Wanneer mensen aan thee denken, denken zij vaak aan een huisvrouw die op de bank zit met een dampende kop thee en een boek. Dit warme drankje wordt dan ook door veelal vrouwen gedronken en komt in verschillende smaken voor. Maar wat is thee eigenlijk en waar komt het vandaan?
Shennong zat vijfduizendjaar voor Christus in een bos een pan met water te verhitten, toen er bladeren van de theestruik in de pan terecht kwamen. Dit verspreide een aangename geur, zo luidt de Chinese legende.
De Boeddhistische legende verteld dat de theeblaadjes zijn ontstaan uit de oogleden van een mediterende Bodhidharma, dit is een Indiase monnik. Dit zou gebeurt zijn rond vijfhonderdjaar na Christus in wederom China.

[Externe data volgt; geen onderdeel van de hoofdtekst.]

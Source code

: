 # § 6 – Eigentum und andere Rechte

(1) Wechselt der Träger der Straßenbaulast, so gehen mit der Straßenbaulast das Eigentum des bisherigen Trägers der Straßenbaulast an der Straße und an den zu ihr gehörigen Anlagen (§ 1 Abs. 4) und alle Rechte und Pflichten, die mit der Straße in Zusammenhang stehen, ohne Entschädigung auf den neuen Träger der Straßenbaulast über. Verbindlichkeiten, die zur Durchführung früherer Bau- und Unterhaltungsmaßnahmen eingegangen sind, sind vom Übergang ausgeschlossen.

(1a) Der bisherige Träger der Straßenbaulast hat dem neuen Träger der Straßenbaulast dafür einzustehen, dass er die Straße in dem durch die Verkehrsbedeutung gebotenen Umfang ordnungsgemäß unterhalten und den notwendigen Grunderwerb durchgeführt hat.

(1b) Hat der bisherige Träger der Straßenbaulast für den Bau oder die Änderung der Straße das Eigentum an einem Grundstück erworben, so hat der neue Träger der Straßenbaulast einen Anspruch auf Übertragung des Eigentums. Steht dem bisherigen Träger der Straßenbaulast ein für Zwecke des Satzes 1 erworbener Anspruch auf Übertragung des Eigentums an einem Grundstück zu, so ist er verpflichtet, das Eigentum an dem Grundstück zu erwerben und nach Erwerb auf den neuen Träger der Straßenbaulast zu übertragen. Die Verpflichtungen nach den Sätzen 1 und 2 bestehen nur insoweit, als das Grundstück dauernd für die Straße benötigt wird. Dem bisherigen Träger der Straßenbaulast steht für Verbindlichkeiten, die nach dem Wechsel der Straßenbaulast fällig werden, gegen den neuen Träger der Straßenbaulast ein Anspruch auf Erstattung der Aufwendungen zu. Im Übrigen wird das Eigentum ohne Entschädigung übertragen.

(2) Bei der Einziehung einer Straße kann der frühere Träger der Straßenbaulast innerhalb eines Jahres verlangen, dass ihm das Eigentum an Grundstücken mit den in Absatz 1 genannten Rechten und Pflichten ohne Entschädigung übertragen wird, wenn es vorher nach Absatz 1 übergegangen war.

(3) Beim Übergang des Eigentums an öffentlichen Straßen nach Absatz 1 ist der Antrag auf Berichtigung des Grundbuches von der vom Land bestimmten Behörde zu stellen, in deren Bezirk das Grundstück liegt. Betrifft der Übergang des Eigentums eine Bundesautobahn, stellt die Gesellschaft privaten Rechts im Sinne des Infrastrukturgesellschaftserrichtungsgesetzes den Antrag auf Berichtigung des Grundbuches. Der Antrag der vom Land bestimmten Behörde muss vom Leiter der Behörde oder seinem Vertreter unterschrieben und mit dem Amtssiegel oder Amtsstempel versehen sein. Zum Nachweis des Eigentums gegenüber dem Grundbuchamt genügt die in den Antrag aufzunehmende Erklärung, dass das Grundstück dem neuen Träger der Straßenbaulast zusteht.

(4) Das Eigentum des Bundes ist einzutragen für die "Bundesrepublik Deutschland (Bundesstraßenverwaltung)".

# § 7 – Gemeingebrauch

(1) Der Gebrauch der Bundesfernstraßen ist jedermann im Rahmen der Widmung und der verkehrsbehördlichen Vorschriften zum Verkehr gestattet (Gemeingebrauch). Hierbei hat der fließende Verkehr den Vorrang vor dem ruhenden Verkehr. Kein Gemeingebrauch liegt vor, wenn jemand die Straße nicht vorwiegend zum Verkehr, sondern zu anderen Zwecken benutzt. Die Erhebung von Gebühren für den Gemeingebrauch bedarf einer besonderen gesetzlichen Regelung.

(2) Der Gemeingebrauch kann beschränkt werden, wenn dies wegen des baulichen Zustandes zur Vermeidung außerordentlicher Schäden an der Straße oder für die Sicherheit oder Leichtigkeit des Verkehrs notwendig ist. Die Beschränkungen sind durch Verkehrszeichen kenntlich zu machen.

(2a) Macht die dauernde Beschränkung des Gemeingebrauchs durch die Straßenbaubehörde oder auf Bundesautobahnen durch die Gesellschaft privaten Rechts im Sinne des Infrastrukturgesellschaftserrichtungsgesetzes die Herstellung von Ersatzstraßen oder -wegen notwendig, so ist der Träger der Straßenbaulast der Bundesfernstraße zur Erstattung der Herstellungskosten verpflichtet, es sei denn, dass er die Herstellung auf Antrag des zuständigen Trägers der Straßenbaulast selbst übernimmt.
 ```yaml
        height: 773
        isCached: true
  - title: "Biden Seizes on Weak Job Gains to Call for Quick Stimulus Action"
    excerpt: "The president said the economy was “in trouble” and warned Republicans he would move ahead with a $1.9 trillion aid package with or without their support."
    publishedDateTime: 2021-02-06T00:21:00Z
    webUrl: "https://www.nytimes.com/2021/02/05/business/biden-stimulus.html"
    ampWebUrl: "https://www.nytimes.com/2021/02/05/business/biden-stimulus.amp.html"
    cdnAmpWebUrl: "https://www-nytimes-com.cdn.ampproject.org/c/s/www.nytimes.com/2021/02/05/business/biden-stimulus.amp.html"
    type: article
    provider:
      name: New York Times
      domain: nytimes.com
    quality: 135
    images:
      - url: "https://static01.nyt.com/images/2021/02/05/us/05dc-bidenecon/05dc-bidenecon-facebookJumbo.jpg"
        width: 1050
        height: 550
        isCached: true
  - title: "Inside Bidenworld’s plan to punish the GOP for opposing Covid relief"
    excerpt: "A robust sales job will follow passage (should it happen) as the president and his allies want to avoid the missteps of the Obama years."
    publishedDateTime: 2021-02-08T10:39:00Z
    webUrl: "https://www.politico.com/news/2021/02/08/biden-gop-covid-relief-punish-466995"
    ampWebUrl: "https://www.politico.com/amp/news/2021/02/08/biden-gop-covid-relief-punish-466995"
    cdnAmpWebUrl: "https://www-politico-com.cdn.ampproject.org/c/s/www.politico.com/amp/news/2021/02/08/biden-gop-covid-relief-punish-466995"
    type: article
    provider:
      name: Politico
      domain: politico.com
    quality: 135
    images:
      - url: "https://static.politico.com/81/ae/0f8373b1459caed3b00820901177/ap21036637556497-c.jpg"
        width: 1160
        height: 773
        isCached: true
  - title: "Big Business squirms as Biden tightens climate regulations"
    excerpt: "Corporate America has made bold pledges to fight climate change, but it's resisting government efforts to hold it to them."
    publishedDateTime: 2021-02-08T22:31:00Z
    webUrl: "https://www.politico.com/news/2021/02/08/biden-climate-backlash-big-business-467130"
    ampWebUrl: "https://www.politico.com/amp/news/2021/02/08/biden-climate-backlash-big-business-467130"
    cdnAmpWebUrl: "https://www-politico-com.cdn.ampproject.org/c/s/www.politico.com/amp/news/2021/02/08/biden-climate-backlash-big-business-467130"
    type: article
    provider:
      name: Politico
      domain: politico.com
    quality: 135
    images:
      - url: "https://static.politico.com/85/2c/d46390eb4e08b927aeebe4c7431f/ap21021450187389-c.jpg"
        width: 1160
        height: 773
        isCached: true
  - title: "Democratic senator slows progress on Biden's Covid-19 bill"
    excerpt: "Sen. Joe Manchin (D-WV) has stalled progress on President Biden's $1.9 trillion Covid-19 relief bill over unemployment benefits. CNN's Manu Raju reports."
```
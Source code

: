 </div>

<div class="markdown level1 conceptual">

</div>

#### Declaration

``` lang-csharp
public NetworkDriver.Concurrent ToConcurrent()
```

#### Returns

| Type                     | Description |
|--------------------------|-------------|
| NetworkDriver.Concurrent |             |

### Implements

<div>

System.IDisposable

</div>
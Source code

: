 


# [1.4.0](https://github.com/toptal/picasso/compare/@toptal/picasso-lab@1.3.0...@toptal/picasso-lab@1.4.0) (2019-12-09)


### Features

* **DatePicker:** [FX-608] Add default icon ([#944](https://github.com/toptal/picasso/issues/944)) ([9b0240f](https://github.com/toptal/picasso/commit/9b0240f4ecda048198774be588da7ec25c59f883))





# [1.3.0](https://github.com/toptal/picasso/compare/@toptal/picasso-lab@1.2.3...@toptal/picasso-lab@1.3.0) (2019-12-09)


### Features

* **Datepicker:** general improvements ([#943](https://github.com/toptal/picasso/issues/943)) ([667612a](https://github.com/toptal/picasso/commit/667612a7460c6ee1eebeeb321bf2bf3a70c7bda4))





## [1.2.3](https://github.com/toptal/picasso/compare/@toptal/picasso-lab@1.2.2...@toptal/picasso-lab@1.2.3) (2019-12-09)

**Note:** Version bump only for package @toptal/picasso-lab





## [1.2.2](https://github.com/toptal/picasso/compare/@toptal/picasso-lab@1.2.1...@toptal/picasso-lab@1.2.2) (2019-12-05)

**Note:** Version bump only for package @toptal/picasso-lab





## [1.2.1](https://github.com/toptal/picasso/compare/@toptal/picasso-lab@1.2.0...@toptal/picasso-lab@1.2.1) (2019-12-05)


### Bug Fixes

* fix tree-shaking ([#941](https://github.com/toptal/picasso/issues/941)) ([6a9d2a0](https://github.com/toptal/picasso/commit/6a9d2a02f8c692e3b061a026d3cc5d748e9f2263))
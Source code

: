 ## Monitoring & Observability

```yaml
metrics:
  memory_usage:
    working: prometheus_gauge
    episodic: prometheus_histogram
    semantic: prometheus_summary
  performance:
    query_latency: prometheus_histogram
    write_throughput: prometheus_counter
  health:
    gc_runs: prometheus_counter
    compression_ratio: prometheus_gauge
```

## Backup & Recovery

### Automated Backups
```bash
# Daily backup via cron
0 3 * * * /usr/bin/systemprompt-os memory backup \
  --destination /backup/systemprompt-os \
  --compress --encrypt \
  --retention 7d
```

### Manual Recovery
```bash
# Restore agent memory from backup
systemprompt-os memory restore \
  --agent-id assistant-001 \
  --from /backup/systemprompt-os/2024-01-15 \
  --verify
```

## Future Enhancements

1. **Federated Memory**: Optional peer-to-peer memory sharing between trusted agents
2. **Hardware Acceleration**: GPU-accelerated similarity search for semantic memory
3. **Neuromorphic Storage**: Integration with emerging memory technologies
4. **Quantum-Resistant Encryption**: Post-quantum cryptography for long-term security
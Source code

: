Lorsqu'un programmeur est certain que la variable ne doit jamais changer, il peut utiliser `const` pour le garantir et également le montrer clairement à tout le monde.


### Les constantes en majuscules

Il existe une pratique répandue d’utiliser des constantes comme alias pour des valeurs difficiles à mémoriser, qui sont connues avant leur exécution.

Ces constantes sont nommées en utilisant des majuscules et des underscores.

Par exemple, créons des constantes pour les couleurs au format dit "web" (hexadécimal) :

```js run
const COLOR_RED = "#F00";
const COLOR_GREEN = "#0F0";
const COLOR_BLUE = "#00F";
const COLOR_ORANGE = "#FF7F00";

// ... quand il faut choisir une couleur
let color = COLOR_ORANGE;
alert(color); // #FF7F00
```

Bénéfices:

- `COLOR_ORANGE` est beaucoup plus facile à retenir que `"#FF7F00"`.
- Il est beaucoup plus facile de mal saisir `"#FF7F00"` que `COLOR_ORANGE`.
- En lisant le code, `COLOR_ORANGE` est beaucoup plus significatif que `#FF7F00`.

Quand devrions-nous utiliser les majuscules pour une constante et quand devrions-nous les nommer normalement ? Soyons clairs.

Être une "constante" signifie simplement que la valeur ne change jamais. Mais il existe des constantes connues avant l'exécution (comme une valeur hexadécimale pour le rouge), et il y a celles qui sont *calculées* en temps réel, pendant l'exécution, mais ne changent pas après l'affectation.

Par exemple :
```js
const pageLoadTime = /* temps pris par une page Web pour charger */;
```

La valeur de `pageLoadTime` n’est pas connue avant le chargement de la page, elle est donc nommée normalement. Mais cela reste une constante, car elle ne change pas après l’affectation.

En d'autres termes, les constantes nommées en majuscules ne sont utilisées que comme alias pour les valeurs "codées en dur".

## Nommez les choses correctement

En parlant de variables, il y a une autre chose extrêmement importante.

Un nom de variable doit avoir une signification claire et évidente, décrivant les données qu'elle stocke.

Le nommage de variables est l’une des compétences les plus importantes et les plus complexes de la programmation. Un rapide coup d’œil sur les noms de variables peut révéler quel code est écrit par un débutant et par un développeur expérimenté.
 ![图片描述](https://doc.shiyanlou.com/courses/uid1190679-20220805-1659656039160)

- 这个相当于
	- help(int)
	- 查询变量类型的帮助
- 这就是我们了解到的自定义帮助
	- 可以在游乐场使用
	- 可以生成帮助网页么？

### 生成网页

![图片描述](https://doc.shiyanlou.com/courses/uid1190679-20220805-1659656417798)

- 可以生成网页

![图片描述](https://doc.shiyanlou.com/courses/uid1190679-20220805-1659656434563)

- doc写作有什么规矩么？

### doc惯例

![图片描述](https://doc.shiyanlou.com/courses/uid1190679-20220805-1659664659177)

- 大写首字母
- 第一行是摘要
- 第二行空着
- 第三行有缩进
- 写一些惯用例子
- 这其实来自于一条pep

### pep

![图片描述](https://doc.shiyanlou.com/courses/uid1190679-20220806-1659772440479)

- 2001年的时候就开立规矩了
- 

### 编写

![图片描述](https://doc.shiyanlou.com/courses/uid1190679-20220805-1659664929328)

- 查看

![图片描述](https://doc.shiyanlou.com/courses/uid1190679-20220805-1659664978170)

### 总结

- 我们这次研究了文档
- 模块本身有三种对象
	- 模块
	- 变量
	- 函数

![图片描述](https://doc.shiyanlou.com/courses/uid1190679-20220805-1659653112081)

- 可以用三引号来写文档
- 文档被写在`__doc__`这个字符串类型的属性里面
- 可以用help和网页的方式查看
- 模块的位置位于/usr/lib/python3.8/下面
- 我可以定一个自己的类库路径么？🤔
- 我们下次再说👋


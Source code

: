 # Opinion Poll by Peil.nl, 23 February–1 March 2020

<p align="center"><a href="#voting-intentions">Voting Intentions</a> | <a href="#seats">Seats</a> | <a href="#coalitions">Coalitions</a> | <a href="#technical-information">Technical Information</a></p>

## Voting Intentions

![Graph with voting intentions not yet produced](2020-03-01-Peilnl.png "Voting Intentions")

Maar uiteindelijk is pas in 1559 de thee voor het eerst vermeldt in de westerse literatuur. In Venetië verscheen een boek onder de naam ‘Navigatione et Viaggi’ geschreven door Giambattista Ramusio. In dit boek staat een bundel van verschillende reisverhalen. In een van de verhalen staat dat een Perzische koopman tijdens zijn bezoek aan China de ‘Chiai Catai’ had leren kennen. Dit is een drankje door bladeren te koken in water.
Er is één ding dat alle verhalen gemeen hebben en dat is dat de thee zijn oorsprong vindt in China. In het jaar 1610 werd er voor het eerst een kleine hoeveelheid thee naar Nederland verscheept. Dit werd toentertijd alleen als curiosum bekeken, dus als iets zeldzaams en merkwaardigs. In de zeventiende eeuw begon de VOC grotere hoeveelheden vanuit Batavia naar Nederland te brengen. De thee werd vanuit China aan Batavia geleverd. Pas een eeuw later was de thee volledig geaccepteerd en gedronken door de rijke mensen, aangezien thee een hele dure drank was. De VOC importeerde de thee toen ook direct vanuit Guangdong in China. De rijke mensen bouwden graag tuinen met speciale theehuizen of in Nederland: theekoepels.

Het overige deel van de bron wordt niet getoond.